- _Records provided_

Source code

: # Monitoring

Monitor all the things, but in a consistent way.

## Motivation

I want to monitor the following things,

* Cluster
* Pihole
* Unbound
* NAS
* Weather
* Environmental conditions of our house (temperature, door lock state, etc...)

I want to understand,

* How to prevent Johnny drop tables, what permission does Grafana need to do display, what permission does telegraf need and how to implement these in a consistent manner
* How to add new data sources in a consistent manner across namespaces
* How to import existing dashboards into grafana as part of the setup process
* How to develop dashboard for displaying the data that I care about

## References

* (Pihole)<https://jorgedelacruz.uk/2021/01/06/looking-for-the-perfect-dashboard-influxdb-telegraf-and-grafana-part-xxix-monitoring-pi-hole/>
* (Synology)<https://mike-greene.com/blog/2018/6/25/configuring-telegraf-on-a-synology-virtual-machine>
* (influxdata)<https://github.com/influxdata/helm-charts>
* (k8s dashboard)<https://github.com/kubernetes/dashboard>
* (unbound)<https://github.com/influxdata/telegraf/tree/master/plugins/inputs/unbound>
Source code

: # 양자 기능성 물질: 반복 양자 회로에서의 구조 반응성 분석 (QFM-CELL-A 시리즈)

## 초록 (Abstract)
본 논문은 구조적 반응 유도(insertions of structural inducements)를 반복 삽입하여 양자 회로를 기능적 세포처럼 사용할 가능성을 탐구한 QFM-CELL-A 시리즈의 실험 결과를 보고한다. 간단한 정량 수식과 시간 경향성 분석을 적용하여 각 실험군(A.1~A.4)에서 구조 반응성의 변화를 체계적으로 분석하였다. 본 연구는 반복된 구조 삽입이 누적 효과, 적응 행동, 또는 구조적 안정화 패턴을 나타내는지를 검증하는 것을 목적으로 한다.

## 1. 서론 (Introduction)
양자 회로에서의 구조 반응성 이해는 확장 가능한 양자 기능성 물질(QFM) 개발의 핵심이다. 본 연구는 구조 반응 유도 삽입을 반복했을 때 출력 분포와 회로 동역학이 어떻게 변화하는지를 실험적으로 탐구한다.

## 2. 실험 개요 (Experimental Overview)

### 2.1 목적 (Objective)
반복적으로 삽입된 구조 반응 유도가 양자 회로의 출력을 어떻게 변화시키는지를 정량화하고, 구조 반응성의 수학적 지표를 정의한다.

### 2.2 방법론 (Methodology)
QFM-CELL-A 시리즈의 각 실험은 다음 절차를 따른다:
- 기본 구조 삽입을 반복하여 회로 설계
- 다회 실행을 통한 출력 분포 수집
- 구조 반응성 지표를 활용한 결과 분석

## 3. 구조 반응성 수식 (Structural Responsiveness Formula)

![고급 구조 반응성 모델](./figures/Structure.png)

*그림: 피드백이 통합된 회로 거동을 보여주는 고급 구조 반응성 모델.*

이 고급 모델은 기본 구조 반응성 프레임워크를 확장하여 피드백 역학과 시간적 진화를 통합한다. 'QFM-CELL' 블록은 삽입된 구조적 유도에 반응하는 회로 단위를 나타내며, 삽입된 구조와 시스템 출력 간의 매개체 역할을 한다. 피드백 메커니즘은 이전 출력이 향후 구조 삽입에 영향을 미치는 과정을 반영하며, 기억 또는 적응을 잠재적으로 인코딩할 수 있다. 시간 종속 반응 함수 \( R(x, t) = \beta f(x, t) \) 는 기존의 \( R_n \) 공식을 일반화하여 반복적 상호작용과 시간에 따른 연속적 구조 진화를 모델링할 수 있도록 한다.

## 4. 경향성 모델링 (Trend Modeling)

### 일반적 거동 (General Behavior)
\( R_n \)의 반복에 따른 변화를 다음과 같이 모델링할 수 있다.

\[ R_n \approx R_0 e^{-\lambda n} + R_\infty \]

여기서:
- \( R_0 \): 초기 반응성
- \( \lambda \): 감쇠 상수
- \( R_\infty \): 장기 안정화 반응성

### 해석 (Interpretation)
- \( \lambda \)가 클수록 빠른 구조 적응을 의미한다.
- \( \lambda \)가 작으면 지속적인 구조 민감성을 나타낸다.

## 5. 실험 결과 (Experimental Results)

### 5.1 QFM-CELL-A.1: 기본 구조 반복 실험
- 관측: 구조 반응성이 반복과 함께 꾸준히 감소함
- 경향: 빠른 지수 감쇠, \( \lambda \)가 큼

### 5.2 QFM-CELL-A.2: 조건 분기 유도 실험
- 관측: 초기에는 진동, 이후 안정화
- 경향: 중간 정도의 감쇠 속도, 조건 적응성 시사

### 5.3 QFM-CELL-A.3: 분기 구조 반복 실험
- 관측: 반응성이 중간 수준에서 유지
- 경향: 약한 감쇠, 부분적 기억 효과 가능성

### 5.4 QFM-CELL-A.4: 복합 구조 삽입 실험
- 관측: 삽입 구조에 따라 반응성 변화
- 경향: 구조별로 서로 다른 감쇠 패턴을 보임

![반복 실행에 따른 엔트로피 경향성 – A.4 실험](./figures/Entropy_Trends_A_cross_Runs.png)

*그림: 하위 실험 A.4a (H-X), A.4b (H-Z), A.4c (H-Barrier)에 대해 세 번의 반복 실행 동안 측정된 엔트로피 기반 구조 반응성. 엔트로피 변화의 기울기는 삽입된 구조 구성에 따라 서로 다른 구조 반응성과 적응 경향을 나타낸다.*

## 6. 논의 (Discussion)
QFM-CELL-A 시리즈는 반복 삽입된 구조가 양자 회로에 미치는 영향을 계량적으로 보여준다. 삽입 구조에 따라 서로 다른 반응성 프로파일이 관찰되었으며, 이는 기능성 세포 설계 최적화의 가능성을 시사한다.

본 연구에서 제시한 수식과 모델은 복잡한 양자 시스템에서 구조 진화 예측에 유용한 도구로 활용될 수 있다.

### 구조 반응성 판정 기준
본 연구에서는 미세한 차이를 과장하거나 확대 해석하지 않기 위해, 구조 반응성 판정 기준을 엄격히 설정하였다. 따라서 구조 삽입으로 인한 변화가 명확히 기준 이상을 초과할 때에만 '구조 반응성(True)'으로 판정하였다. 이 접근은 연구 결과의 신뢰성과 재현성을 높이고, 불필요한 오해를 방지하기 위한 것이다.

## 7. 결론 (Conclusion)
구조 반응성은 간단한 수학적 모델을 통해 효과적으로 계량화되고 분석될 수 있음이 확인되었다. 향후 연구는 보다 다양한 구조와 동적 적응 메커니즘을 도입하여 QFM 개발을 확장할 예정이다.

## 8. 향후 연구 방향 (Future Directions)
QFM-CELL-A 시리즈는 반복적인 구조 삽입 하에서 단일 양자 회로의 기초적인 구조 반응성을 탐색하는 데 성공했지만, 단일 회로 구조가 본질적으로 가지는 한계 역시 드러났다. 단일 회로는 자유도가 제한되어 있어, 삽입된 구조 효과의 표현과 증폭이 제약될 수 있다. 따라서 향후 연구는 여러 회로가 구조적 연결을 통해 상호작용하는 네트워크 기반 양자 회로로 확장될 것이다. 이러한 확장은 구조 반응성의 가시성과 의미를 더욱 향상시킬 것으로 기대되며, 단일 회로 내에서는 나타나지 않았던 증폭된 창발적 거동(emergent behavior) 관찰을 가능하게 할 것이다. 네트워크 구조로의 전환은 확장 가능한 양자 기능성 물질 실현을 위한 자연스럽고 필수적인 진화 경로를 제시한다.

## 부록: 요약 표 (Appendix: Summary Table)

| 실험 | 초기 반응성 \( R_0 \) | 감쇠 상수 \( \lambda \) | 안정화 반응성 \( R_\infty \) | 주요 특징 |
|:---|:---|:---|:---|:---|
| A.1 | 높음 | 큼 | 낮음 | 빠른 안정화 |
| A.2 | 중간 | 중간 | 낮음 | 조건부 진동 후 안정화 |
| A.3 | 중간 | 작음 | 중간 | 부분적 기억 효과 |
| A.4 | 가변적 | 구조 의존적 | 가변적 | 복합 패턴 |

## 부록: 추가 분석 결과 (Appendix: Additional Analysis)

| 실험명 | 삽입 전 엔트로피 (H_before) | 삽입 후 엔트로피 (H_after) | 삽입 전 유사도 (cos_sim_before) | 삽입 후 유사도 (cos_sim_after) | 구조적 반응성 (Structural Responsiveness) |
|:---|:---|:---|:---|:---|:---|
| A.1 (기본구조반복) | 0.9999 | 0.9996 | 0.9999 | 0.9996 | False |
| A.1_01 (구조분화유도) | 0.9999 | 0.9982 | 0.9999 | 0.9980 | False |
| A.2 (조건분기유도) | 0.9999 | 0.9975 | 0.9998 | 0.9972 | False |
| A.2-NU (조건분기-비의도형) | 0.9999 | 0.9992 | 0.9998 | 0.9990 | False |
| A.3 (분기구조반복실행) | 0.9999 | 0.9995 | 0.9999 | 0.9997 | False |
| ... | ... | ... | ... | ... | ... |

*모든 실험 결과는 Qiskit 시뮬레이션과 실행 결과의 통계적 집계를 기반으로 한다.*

- _Task to complete_
Give back exactly the lines of the listing above, starting with its first line and ending with the line that holds "구조 반응성 모델.*".

- _Task solution_
Source code

: # Monitoring

Monitor all the things, but in a consistent way.

## Motivation

I want to monitor the following things,

* Cluster
* Pihole
* Unbound
* NAS
* Weather
* Environmental conditions of our house (temperature, door lock state, etc...)

I want to understand,

* How to prevent Johnny drop tables, what permission does Grafana need to do display, what permission does telegraf need and how to implement these in a consistent manner
* How to add new data sources in a consistent manner across namespaces
* How to import existing dashboards into grafana as part of the setup process
* How to develop dashboard for displaying the data that I care about

## References

* (Pihole)<https://jorgedelacruz.uk/2021/01/06/looking-for-the-perfect-dashboard-influxdb-telegraf-and-grafana-part-xxix-monitoring-pi-hole/>
* (Synology)<https://mike-greene.com/blog/2018/6/25/configuring-telegraf-on-a-synology-virtual-machine>
* (influxdata)<https://github.com/influxdata/helm-charts>
* (k8s dashboard)<https://github.com/kubernetes/dashboard>
* (unbound)<https://github.com/influxdata/telegraf/tree/master/plugins/inputs/unbound>
Source code

: # 양자 기능성 물질: 반복 양자 회로에서의 구조 반응성 분석 (QFM-CELL-A 시리즈)

## 초록 (Abstract)
본 논문은 구조적 반응 유도(insertions of structural inducements)를 반복 삽입하여 양자 회로를 기능적 세포처럼 사용할 가능성을 탐구한 QFM-CELL-A 시리즈의 실험 결과를 보고한다. 간단한 정량 수식과 시간 경향성 분석을 적용하여 각 실험군(A.1~A.4)에서 구조 반응성의 변화를 체계적으로 분석하였다. 본 연구는 반복된 구조 삽입이 누적 효과, 적응 행동, 또는 구조적 안정화 패턴을 나타내는지를 검증하는 것을 목적으로 한다.

## 1. 서론 (Introduction)
양자 회로에서의 구조 반응성 이해는 확장 가능한 양자 기능성 물질(QFM) 개발의 핵심이다. 본 연구는 구조 반응 유도 삽입을 반복했을 때 출력 분포와 회로 동역학이 어떻게 변화하는지를 실험적으로 탐구한다.

## 2. 실험 개요 (Experimental Overview)

### 2.1 목적 (Objective)
반복적으로 삽입된 구조 반응 유도가 양자 회로의 출력을 어떻게 변화시키는지를 정량화하고, 구조 반응성의 수학적 지표를 정의한다.

### 2.2 방법론 (Methodology)
QFM-CELL-A 시리즈의 각 실험은 다음 절차를 따른다:
- 기본 구조 삽입을 반복하여 회로 설계
- 다회 실행을 통한 출력 분포 수집
- 구조 반응성 지표를 활용한 결과 분석

## 3. 구조 반응성 수식 (Structural Responsiveness Formula)

![고급 구조 반응성 모델](./figures/Structure.png)

*그림: 피드백이 통합된 회로 거동을 보여주는 고급 구조 반응성 모델.*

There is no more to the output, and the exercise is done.